From the first line to the last, retype the data below exactly.

BEGIN

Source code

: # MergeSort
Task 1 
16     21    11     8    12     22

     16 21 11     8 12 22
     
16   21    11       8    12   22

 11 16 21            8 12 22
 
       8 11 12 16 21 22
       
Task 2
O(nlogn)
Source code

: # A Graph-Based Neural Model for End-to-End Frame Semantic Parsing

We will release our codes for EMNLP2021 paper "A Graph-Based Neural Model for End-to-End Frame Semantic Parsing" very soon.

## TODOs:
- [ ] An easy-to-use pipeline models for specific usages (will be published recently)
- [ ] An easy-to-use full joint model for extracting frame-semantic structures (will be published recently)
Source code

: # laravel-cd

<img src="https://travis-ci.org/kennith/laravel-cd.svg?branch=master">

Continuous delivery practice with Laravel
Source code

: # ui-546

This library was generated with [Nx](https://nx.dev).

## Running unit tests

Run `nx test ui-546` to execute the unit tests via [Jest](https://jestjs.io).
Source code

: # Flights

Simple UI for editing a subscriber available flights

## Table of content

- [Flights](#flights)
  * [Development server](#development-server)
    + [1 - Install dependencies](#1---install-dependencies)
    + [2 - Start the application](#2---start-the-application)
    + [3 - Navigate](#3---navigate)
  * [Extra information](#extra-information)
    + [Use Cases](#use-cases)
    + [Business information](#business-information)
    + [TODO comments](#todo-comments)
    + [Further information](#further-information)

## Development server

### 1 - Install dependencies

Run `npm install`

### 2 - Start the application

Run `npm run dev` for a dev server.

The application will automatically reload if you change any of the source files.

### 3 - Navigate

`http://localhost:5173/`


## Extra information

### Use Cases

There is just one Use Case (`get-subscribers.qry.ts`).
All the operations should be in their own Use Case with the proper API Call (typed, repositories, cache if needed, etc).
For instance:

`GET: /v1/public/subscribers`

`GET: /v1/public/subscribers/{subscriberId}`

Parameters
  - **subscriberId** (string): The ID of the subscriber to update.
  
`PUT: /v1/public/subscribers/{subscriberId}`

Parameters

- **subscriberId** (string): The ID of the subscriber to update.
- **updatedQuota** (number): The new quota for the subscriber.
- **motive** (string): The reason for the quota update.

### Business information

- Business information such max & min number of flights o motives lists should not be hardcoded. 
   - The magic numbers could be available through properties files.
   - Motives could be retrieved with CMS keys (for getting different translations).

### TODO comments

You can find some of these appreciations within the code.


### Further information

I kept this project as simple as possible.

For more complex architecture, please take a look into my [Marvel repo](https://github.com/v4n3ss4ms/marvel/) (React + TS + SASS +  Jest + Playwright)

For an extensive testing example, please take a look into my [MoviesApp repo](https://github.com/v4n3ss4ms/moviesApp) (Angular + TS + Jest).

END

Response to the task:
Source code

: # MergeSort
Task 1 
16     21    11     8    12     22

     16 21 11     8 12 22
     
16   21    11       8    12   22

 11 16 21            8 12 22
 
       8 11 12 16 21 22
       
Task 2
O(nlogn)
Source code

: # A Graph-Based Neural Model for End-to-End Frame Semantic Parsing

We will release our codes for EMNLP2021 paper "A Graph-Based Neural Model for End-to-End Frame Semantic Parsing" very soon.

## TODOs:
- [ ] An easy-to-use pipeline models for specific usages (will be published recently)
- [ ] An easy-to-use full joint model for extracting frame-semantic structures (will be published recently)
Source code

: # laravel-cd

<img src="https://travis-ci.org/kennith/laravel-cd.svg?branch=master">

Continuous delivery practice with Laravel
Source code

: # ui-546

This library was generated with [Nx](https://nx.dev).

## Running unit tests

Run `nx test ui-546` to execute the unit tests via [Jest](https://jestjs.io).
Source code

: # Flights

Simple UI for editing a subscriber available flights

## Table of content

- [Flights](#flights)
  * [Development server](#development-server)
    + [1 - Install dependencies](#1---install-dependencies)
    + [2 - Start the application](#2---start-the-application)
    + [3 - Navigate](#3---navigate)
  * [Extra information](#extra-information)
    + [Use Cases](#use-cases)
    + [Business information](#business-information)
    + [TODO comments](#todo-comments)
    + [Further information](#further-information)

## Development server

### 1 - Install dependencies

Run `npm install`

### 2 - Start the application

Run `npm run dev` for a dev server.

The application will automatically reload if you change any of the source files.

### 3 - Navigate

`http://localhost:5173/`


## Extra information

### Use Cases

There is just one Use Case (`get-subscribers.qry.ts`).
All the operations should be in their own Use Case with the proper API Call (typed, repositories, cache if needed, etc).
For instance:

`GET: /v1/public/subscribers`

`GET: /v1/public/subscribers/{subscriberId}`

Parameters
  - **subscriberId** (string): The ID of the subscriber to update.
  
`PUT: /v1/public/subscribers/{subscriberId}`

Parameters

- **subscriberId** (string): The ID of the subscriber to update.
- **updatedQuota** (number): The new quota for the subscriber.
- **motive** (string): The reason for the quota update.

### Business information

- Business information such max & min number of flights o motives lists should not be hardcoded. 
   - The magic numbers could be available through properties files.
   - Motives could be retrieved with CMS keys (for getting different translations).

### TODO comments

You can find some of these appreciations within the code.


### Further information

I kept this project as simple as possible.

For more complex architecture, please take a look into my [Marvel repo](https://github.com/v4n3ss4ms/marvel/) (React + TS + SASS +  Jest + Playwright)

For an extensive testing example, please take a look into my [MoviesApp repo](https://github.com/v4n3ss4ms/moviesApp) (Angular + TS + Jest).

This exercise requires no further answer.